- **Supplied records**:

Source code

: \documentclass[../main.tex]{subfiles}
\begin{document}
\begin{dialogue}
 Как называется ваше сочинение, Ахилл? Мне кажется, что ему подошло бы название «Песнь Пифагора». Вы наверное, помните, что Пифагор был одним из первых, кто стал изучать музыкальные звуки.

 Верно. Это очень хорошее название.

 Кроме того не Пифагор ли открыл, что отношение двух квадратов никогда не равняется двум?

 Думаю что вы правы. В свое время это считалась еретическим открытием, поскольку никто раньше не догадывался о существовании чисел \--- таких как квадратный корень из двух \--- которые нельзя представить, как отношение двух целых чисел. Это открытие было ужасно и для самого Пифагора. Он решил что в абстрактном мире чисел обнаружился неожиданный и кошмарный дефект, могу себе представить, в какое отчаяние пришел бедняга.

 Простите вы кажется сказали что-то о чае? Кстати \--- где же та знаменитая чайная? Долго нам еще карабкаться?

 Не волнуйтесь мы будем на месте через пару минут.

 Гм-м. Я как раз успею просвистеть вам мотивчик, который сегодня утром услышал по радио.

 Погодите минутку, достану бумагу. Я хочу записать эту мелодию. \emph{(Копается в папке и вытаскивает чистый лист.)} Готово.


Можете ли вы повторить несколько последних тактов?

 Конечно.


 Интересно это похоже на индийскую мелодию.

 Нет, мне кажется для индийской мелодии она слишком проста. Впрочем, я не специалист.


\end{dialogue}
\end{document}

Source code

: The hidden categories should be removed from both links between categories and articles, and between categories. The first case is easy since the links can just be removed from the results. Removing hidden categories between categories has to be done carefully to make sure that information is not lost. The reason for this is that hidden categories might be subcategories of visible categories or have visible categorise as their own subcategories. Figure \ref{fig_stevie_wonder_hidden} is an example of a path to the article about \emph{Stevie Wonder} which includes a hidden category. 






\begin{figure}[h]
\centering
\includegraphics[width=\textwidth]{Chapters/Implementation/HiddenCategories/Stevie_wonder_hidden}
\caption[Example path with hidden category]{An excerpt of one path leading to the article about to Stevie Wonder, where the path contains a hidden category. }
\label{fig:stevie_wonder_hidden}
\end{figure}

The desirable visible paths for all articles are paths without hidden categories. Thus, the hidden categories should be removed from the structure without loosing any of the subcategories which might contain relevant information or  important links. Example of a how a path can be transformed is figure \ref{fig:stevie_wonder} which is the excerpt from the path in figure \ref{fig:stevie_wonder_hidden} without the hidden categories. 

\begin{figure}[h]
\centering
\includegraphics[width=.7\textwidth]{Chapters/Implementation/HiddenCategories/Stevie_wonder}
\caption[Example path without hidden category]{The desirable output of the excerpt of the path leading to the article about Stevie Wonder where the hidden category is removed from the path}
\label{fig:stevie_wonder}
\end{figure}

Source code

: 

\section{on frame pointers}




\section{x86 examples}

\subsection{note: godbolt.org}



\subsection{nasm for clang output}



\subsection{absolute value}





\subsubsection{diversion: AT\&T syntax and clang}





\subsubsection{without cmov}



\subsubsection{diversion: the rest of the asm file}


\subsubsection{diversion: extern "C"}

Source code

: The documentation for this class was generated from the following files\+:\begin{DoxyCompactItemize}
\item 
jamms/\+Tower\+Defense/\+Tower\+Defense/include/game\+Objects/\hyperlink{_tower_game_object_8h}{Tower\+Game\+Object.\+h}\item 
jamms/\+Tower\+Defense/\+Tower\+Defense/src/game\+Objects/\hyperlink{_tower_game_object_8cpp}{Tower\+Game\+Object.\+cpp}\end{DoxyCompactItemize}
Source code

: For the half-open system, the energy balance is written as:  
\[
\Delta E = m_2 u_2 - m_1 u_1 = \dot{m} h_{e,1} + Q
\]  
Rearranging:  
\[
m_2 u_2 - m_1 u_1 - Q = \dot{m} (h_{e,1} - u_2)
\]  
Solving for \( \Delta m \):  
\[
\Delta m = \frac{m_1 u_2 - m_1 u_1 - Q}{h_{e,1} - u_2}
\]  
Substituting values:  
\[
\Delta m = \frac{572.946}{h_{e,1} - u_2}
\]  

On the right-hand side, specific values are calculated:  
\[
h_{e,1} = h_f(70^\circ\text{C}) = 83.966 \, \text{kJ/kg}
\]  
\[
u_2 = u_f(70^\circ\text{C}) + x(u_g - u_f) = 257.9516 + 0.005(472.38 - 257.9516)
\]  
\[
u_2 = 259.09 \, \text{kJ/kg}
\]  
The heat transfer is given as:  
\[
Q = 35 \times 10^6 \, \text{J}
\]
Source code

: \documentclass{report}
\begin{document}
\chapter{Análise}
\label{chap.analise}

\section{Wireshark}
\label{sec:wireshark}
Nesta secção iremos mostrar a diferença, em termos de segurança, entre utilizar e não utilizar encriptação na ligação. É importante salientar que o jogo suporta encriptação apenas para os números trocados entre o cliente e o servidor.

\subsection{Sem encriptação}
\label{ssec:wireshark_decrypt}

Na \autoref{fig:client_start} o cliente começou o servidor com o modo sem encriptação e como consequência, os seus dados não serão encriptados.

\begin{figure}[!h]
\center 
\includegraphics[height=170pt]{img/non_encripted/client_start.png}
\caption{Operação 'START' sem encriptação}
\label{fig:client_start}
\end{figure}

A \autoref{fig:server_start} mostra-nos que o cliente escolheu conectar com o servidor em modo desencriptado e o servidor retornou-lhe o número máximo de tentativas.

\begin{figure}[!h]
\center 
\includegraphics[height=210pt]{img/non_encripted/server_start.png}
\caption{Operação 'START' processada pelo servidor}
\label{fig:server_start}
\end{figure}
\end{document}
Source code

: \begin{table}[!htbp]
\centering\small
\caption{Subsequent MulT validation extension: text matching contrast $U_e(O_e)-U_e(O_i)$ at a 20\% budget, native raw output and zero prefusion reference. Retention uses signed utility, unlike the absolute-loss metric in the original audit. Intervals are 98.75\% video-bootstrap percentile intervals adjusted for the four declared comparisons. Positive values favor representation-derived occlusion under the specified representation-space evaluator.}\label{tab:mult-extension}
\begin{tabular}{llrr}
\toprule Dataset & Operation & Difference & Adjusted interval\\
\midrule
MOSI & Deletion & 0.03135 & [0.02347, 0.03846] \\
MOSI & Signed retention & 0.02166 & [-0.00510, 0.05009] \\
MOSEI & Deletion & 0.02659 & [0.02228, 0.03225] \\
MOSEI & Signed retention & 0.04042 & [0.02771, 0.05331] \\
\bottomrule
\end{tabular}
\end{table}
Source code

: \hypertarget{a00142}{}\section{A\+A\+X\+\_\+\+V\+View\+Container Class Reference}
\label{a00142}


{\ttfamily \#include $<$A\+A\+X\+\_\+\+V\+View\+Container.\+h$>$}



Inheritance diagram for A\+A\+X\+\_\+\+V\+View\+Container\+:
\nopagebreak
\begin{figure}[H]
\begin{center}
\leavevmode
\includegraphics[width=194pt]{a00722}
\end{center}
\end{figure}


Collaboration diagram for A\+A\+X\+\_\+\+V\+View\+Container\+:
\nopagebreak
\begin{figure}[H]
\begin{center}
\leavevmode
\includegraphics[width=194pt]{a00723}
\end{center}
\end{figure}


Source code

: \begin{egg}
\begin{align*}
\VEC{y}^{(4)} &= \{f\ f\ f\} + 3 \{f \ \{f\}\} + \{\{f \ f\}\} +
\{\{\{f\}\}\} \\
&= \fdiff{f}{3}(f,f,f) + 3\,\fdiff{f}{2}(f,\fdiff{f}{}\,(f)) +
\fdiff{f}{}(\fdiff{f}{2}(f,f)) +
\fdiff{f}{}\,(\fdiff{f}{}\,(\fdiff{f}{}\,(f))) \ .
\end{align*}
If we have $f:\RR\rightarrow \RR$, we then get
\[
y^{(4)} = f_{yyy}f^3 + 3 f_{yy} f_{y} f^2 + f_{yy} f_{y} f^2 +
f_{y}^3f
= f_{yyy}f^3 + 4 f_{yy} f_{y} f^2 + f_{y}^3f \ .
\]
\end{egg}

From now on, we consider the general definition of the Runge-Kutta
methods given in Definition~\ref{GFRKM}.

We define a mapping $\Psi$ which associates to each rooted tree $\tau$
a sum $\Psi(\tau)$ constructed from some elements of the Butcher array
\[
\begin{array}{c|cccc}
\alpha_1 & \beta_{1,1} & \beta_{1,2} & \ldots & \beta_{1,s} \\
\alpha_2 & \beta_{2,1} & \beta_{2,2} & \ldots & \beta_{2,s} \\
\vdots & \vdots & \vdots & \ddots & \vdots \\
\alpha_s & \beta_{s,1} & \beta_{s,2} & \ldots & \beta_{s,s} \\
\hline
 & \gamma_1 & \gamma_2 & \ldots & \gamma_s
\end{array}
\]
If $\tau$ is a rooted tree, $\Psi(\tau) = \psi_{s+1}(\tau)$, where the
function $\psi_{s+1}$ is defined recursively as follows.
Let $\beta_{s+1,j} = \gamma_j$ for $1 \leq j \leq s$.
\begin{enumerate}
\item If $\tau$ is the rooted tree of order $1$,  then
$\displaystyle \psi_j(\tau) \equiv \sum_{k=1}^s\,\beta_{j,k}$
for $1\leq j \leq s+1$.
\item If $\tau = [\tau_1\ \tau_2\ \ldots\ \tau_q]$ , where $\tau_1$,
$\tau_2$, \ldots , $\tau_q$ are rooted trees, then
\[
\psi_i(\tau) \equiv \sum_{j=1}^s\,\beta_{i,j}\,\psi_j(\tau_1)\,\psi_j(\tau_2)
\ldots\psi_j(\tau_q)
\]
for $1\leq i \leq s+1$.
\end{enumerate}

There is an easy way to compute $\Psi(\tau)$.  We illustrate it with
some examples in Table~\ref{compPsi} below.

- **Exercise directions**:
Look over the records above and filter for each line with the word "DoxyCompactItemize".

- **Problem solution**:
: The documentation for this class was generated from the following files\+:\begin{DoxyCompactItemize}
jamms/\+Tower\+Defense/\+Tower\+Defense/src/game\+Objects/\hyperlink{_tower_game_object_8cpp}{Tower\+Game\+Object.\+cpp}\end{DoxyCompactItemize}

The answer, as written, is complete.